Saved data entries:
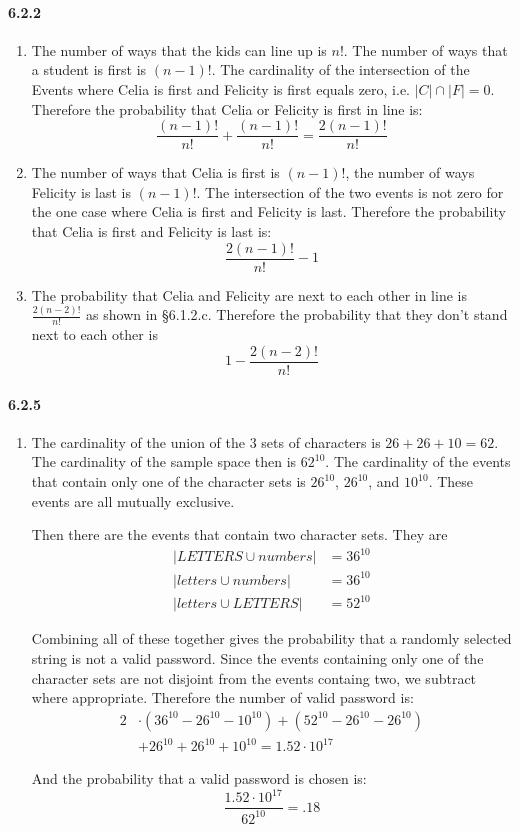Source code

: \documentclass[11pt, letterpaper, twocolumn, fleqn]{article}
\begin{document}
\paragraph{6.2.2}
\begin{enumerate}
  \item The number of ways that the kids can line up is $n!$. The number of ways that a student is first is $(n-1)!$. The cardinality of the intersection of the Events where Celia is first and Felicity is first equals zero, i.e. $|C| \cap |F| = 0$. Therefore the probability that Celia or Felicity is first in line is:
    $$\frac{(n-1)!}{n!} + \frac{(n-1)!}{n!} = \frac{2(n-1)!}{n!}$$
    
  \item The number of ways that Celia is first is $(n-1)!$, the number of ways Felicity is last is $(n-1)!$. The intersection of the two events is not zero for the one case where Celia is first and Felicity is last. Therefore the probability that Celia is first and Felicity is last is:
    $$\frac{2(n-1)!}{n!} - 1$$
    
  \item The probability that Celia and Felicity are next to each other in line is $\frac{2(n-2)!}{n!}$ as shown in \S 6.1.2.c. Therefore the probability that they don't stand next to each other is 
    $$1 - \frac{2(n-2)!}{n!}$$
\end{enumerate}

\paragraph{6.2.5}
\begin{enumerate}
  \item The cardinality of the union of the 3 sets of characters is $26+26+10 = 62$. The cardinality of the sample space then is $62^{10}$. The cardinality of the events that contain only one of the character sets is $26^{10}$, $26^{10}$, and $10^{10}$. These events are all mutually exclusive.
  
  Then there are the events that contain two character sets. They are
  \begin{align*}
    |LETTERS \cup numbers| &= 36^{10}\\
    |letters \cup numbers| &= 36^{10}\\
    |letters \cup LETTERS| &= 52^{10} 
  \end{align*}
  
  Combining all of these together gives the probability that a randomly selected string is not a valid password. Since the events containing only one of the character sets are not disjoint from the events containg two, we subtract where appropriate. Therefore the number of valid password is:
  \begin{align*}
    2&\cdot(36^{10} - 26^{10} - 10^{10}) + (52^{10} - 26^{10} - 26^{10}) \\
    &+26^{10} + 26^{10} + 10^{10} = 1.52\cdot10^{17}
  \end{align*}
  
  And the probability that a valid password is chosen is:
    $$\frac{1.52\cdot10^{17}}{62^{10}} = .18$$
\end{enumerate}
\end{document}
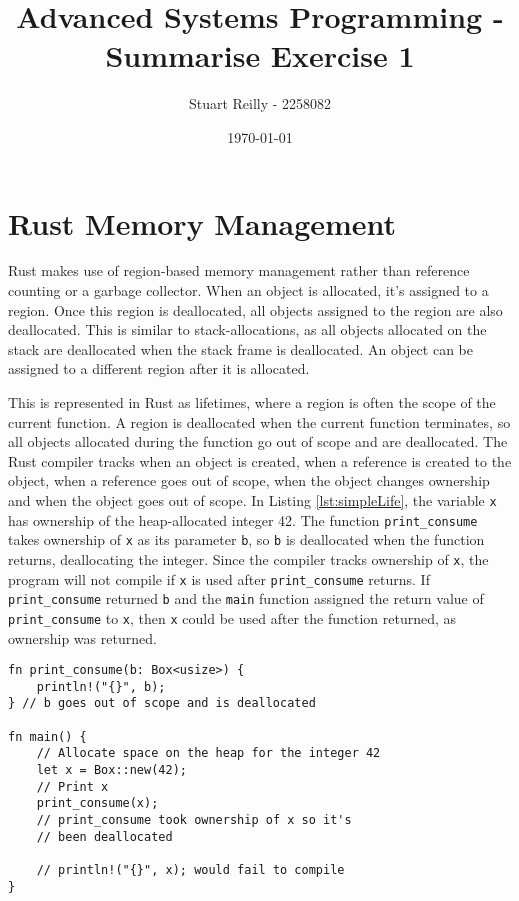 \documentclass[10pt,a4paper,twocolumn]{article}
\begin{document}
\title{Advanced Systems Programming - Summarise Exercise 1}
\author{Stuart Reilly - 2258082}
\date{\today}

\maketitle

\section{Rust Memory Management}
\label{rustMem}
Rust makes use of region-based memory management rather than reference counting or a garbage
collector.
When an object is allocated, it's assigned to a region.
Once this region is deallocated, all objects assigned to the region are also deallocated.
This is similar to stack-allocations, as all objects allocated on the stack are deallocated
when the stack frame is deallocated.
An object can be assigned to a different region after it is allocated.

This is represented in Rust as lifetimes, where a region is often the scope of the current
function.
A region is deallocated when the current function terminates, so all objects allocated during
the function go out of scope and are deallocated.
The Rust compiler tracks when an object is created, when a reference is created to the object,
when a reference goes out of scope, when the object changes ownership and when the object goes
out of scope.
In Listing \ref{lst:simpleLife}, the variable \lstinline{x} has ownership of the heap-allocated
integer 42.
The function \lstinline{print_consume} takes ownership of \lstinline{x} as its parameter
\lstinline{b}, so \lstinline{b} is deallocated when the function returns, deallocating the integer.
Since the compiler tracks ownership of \lstinline{x}, the program will not compile if \lstinline{x}
is used after \lstinline{print_consume} returns.
If \lstinline{print_consume} returned \lstinline{b} and the \lstinline{main} function assigned the
return value of \lstinline{print_consume} to \lstinline{x}, then \lstinline{x} could be used after
the function returned, as ownership was returned.

\begin{lstlisting}[float=h, label=lst:simpleLife, caption={A short example of
	when a object is allocated and deallocated in Rust.}]
fn print_consume(b: Box<usize>) {
	println!("{}", b);
} // b goes out of scope and is deallocated

fn main() {
	// Allocate space on the heap for the integer 42
	let x = Box::new(42); 
	// Print x
	print_consume(x);
	// print_consume took ownership of x so it's
	// been deallocated

	// println!("{}", x); would fail to compile
}
\end{lstlisting}
\end{document}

TO DO = If a line of the records above includes the word "lstlisting", count it; state the final number with no other words.

RESPONSE AREA = 2